To find the probability of randomly selecting an employee who eats breakfast or lunch at the office, we need to calculate the total number of employees who eat either breakfast or lunch at the office.
From the survey data, we know that 20 employees eat breakfast, 50 employees eat lunch, and 15 employees eat both breakfast and lunch.
To find the total number of employees who eat either breakfast or lunch, we can add the number of employees who eat breakfast and the number of employees who eat lunch, and then subtract the number of employees who eat both breakfast and lunch to avoid double counting them.
Total employees who eat either breakfast or lunch = (20 + 50) - 15 = 55
Therefore, the probability of randomly selecting an employee who eats breakfast or lunch at the office is 55/80, which simplifies to 11/16. Therefore, the probability is 11/16 or approximately 0.6875.
wrong
I apologize for the error in my previous response. Let's reevaluate the probability calculation.
First, we know that there are 20 employees who eat breakfast, 50 employees who eat lunch, and 15 employees who eat both breakfast and lunch.
To find the total number of employees who eat either breakfast or lunch, we can add the number of employees who eat breakfast (20), the number of employees who eat lunch (50), and then subtract the number of employees who eat both breakfast and lunch (15) to avoid double counting.
Total employees who eat either breakfast or lunch = 20 + 50 - 15 = 55
Therefore, the probability of randomly selecting an employee who eats breakfast or lunch at the office is 55/80, which simplifies to 11/16. Therefore, the probability is 11/16 or approximately 0.6875.
shorter
To find the probability of randomly selecting an employee who eats breakfast or lunch at the office, we add the number of employees who eat breakfast (20) to the number of employees who eat lunch (50), and then subtract the number of employees who eat both breakfast and lunch (15) to avoid double counting.

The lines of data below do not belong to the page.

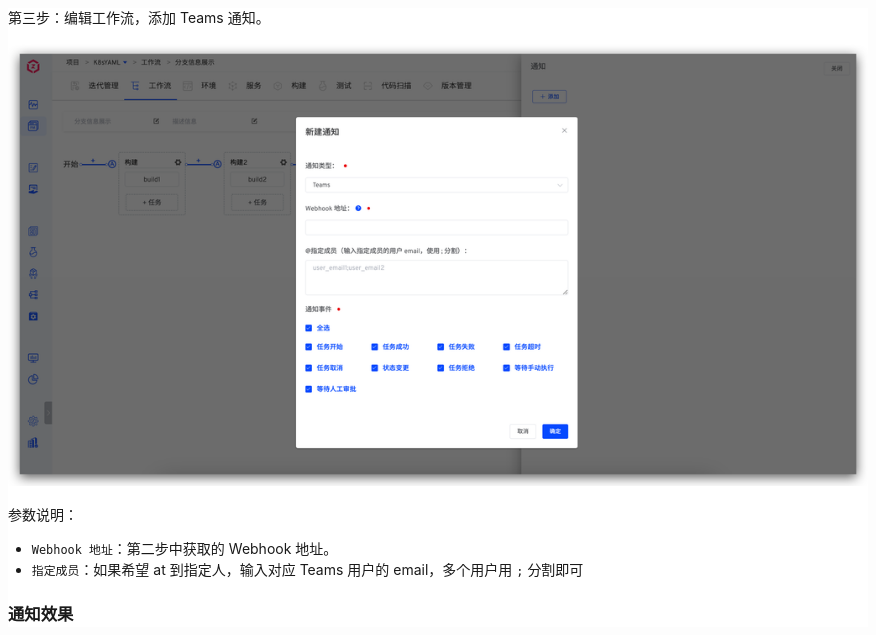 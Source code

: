 第三步：编辑工作流，添加 Teams 通知。

![teams 通知配置](../../../../_images/teams_webhook_notification_3_400.png)

参数说明：
- `Webhook 地址`：第二步中获取的 Webhook 地址。
- `指定成员`：如果希望 at 到指定人，输入对应 Teams 用户的 email，多个用户用 `;` 分割即可

### 通知效果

So, the total number of employees who eat either breakfast or lunch is 20 + 50 - 15 = 55.
Therefore, the probability of randomly selecting an employee who eats breakfast or lunch at the office is 55/80, which simplifies to 11/16 or approximately 0.6875.

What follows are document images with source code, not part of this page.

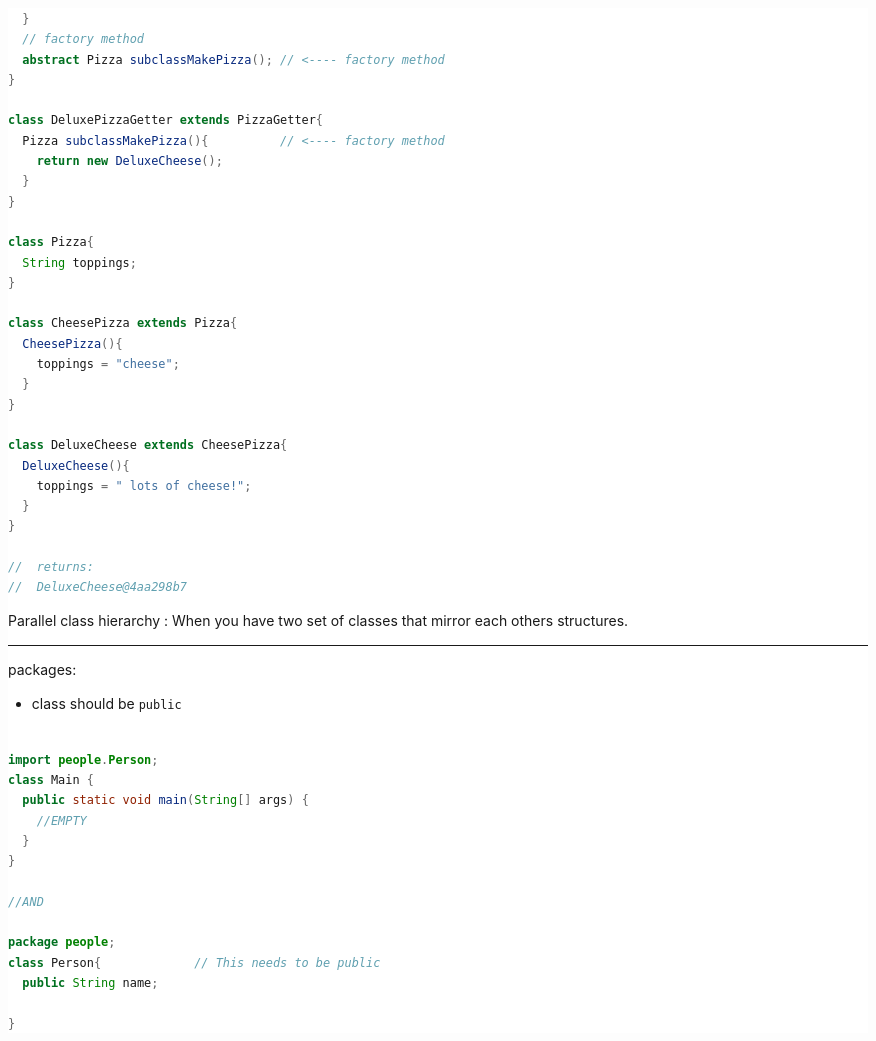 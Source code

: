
 ```java
  }
  // factory method
  abstract Pizza subclassMakePizza(); // <---- factory method
}

class DeluxePizzaGetter extends PizzaGetter{
  Pizza subclassMakePizza(){		  // <---- factory method
    return new DeluxeCheese();
  }
}

class Pizza{
  String toppings;
}

class CheesePizza extends Pizza{
  CheesePizza(){
    toppings = "cheese";
  }
}

class DeluxeCheese extends CheesePizza{
  DeluxeCheese(){
    toppings = " lots of cheese!";
  }
}

//  returns:
//  DeluxeCheese@4aa298b7

```

Parallel class hierarchy : When you have two set of classes that mirror each others structures.

---

packages:
* class should be `public`

```java

import people.Person;
class Main {
  public static void main(String[] args) {
    //EMPTY
  }
}

//AND

package people;         
class Person{             // This needs to be public
  public String name;             

} 

```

what is the completely right answer
To find the probability of randomly selecting an employee who eats breakfast or lunch at the office, we first determine the total number of employees who eat breakfast or lunch.
There are 20 employees who eat breakfast, 50 employees who eat lunch, and 15 employees who eat both breakfast and lunch.
To find the total number of employees who eat either breakfast or lunch, we sum the numbers of employees who eat breakfast and lunch separately. But, since the 15 employees who eat both breakfast and lunch have been counted twice, we need to subtract this overlap.
Total employees who eat either breakfast or lunch = 20 + 50 - 15 = 55
Therefore, the probability of randomly selecting an employee who eats breakfast or lunch at the office is 55/80, which simplifies to 11/16 or approximately 0.6875. So, the correct answer is a probability of 11/16.